• **GOAL OF THE EXERCISE**
Lines that contain "interrupted" are to be copied from the material, every one of them.

• **DATA SHOWN**
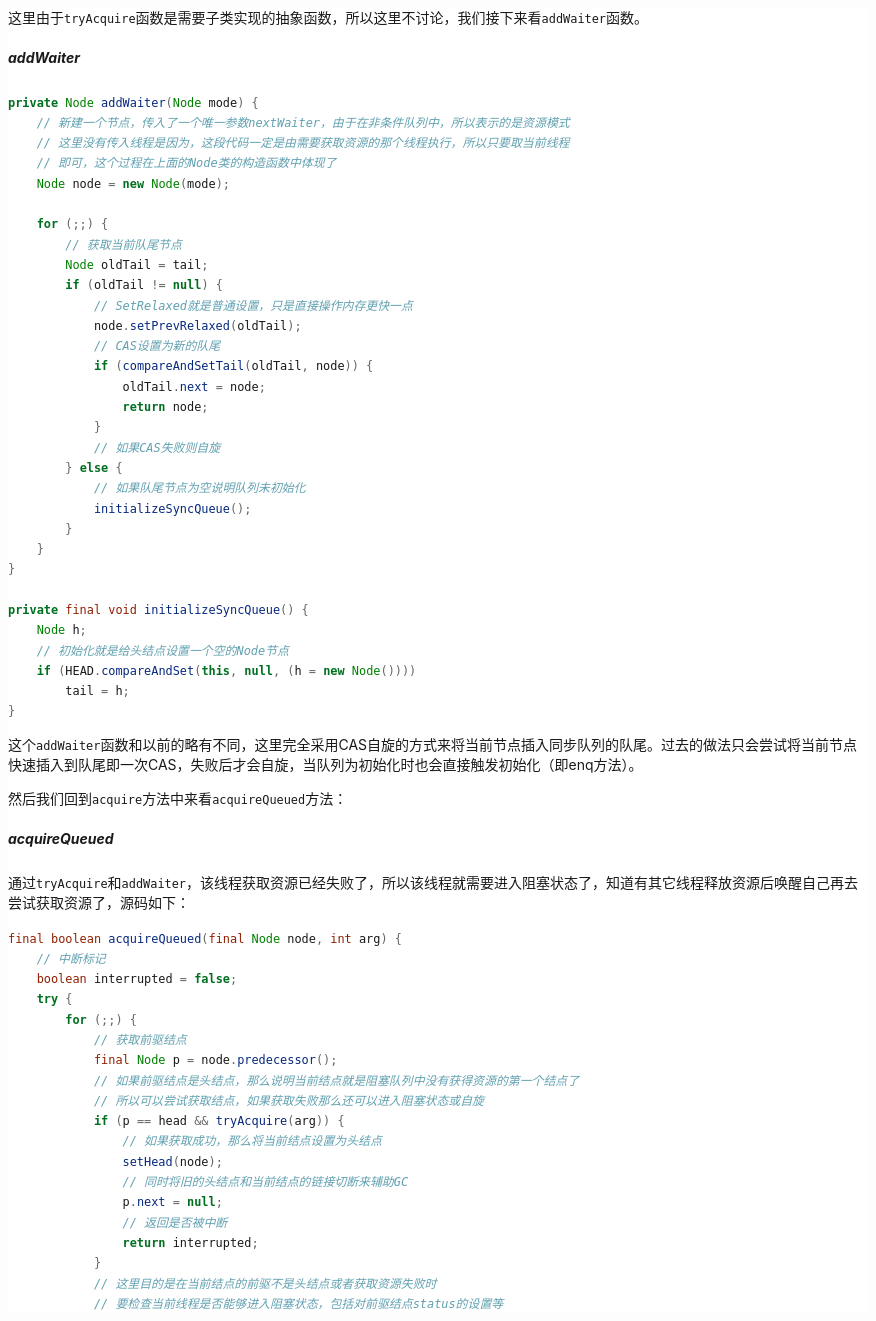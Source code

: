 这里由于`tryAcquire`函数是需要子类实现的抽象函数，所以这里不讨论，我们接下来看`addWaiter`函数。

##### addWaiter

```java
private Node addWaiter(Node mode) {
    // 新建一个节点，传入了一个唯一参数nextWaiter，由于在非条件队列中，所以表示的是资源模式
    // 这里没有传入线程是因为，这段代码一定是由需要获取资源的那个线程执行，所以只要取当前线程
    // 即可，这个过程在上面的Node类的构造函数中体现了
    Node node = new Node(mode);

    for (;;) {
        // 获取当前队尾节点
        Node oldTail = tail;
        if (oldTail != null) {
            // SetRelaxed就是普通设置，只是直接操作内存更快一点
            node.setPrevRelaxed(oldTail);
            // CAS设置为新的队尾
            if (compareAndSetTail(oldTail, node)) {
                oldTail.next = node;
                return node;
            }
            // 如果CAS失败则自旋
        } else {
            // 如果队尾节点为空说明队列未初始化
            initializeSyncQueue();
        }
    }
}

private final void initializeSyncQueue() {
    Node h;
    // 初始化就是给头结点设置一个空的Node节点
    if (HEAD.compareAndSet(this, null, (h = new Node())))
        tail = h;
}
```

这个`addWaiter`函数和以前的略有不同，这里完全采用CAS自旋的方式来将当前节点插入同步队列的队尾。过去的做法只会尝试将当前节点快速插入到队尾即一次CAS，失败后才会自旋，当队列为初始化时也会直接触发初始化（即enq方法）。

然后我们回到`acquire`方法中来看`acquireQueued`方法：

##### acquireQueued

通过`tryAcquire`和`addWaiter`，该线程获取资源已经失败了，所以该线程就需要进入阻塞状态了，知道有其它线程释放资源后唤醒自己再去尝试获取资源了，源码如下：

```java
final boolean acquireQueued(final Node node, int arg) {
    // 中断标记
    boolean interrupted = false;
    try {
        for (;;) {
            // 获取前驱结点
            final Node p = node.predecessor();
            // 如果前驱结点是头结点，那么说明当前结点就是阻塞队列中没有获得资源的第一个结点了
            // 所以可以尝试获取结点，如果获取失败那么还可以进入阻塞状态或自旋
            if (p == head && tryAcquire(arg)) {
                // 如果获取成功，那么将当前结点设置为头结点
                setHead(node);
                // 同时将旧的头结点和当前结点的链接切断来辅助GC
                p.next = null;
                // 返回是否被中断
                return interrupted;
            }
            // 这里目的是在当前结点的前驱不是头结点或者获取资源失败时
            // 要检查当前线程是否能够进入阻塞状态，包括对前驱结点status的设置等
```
...
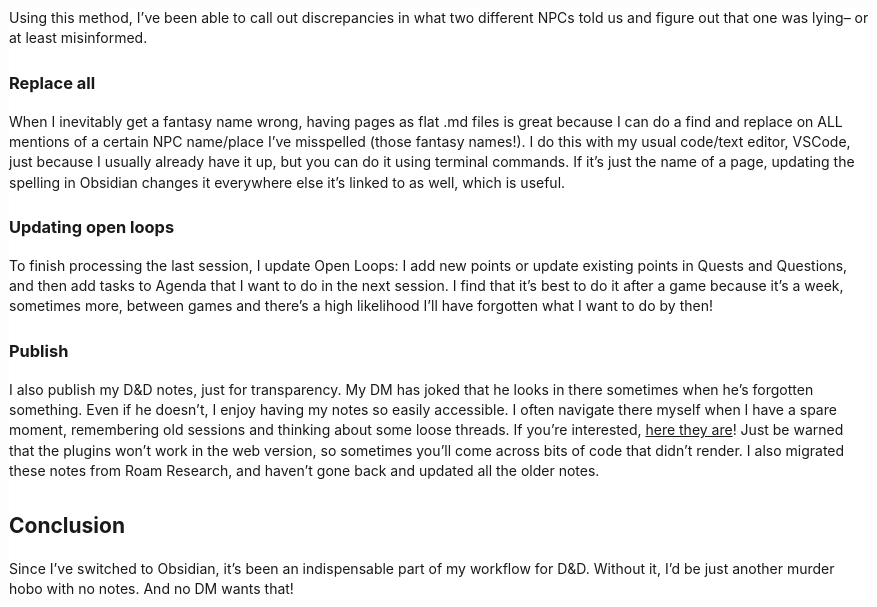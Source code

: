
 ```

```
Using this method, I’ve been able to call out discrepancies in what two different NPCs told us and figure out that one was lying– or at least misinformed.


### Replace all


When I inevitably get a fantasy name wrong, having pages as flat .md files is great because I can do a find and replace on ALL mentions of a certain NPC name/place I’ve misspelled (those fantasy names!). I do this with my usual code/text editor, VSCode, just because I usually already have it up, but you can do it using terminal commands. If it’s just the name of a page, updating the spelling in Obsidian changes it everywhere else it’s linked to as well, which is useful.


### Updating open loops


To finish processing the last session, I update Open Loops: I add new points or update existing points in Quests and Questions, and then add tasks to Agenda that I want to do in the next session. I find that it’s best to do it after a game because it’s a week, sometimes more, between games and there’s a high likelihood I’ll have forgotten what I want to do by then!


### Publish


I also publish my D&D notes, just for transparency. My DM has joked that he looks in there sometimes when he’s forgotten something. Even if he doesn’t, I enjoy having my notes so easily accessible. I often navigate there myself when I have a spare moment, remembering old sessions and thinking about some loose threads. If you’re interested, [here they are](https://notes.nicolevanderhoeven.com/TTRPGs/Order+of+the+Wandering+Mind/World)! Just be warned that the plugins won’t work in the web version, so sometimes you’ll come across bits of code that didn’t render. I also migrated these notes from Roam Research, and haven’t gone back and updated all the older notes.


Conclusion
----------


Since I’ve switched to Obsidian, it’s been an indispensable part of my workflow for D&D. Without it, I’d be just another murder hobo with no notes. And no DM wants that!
...
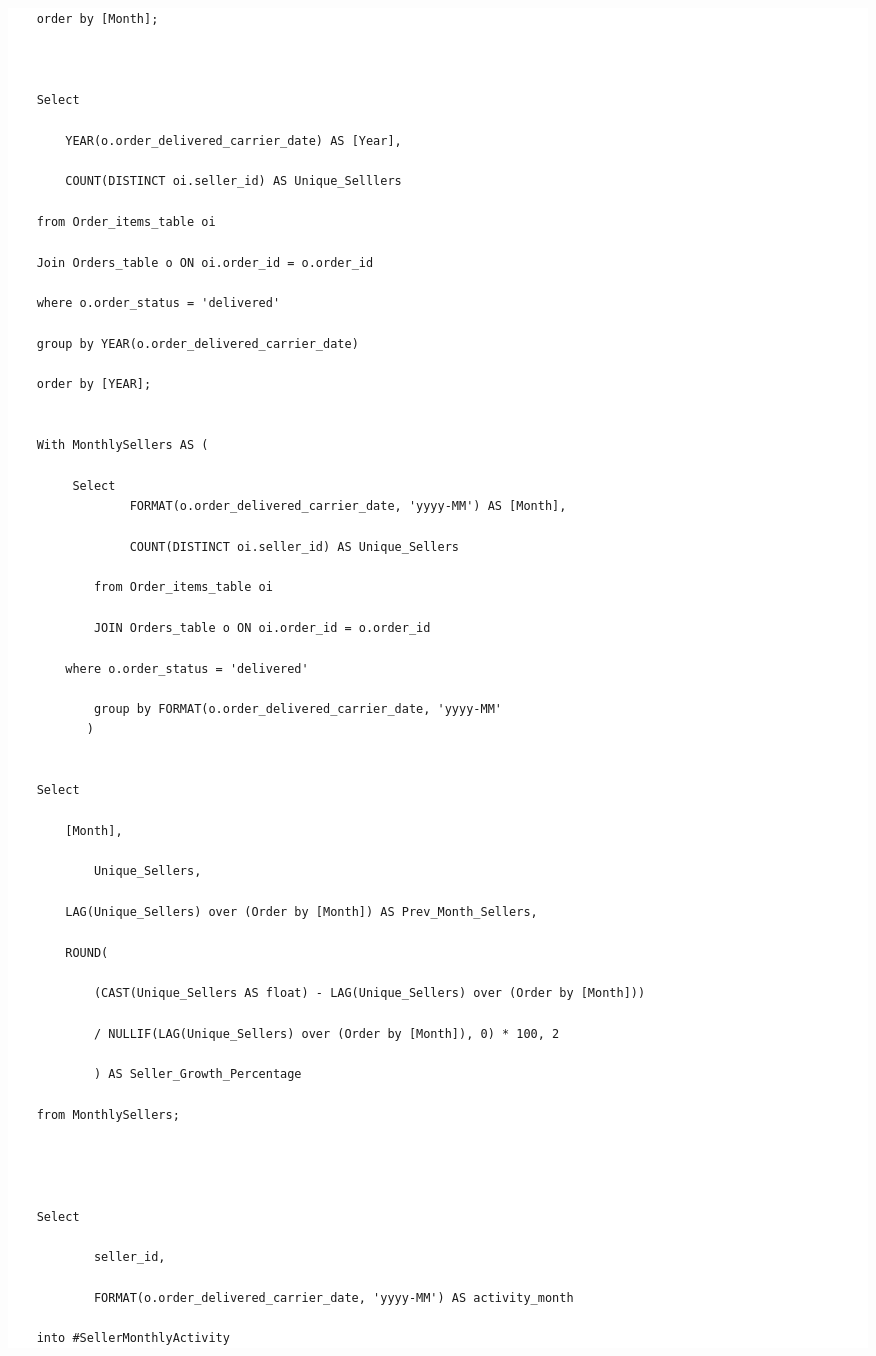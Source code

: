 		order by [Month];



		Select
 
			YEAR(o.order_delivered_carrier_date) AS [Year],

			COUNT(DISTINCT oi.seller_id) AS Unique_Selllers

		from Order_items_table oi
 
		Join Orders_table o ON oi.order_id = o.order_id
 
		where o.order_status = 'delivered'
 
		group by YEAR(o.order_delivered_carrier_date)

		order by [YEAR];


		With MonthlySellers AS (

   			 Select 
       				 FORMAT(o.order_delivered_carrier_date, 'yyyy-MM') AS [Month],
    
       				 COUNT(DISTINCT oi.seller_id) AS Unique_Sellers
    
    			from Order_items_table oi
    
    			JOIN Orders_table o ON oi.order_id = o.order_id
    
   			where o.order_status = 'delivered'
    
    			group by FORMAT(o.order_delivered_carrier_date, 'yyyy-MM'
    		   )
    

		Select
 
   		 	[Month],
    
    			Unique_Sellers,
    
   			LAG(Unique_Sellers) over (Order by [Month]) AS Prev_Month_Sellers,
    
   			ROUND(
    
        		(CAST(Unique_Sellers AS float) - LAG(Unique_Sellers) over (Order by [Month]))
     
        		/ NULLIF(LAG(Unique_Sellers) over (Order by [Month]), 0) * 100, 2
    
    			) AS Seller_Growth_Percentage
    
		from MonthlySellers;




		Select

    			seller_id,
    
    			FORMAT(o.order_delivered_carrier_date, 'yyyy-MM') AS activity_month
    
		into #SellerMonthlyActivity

• **ANSWER TO THE PROBLEM**
    boolean interrupted = false;
                return interrupted;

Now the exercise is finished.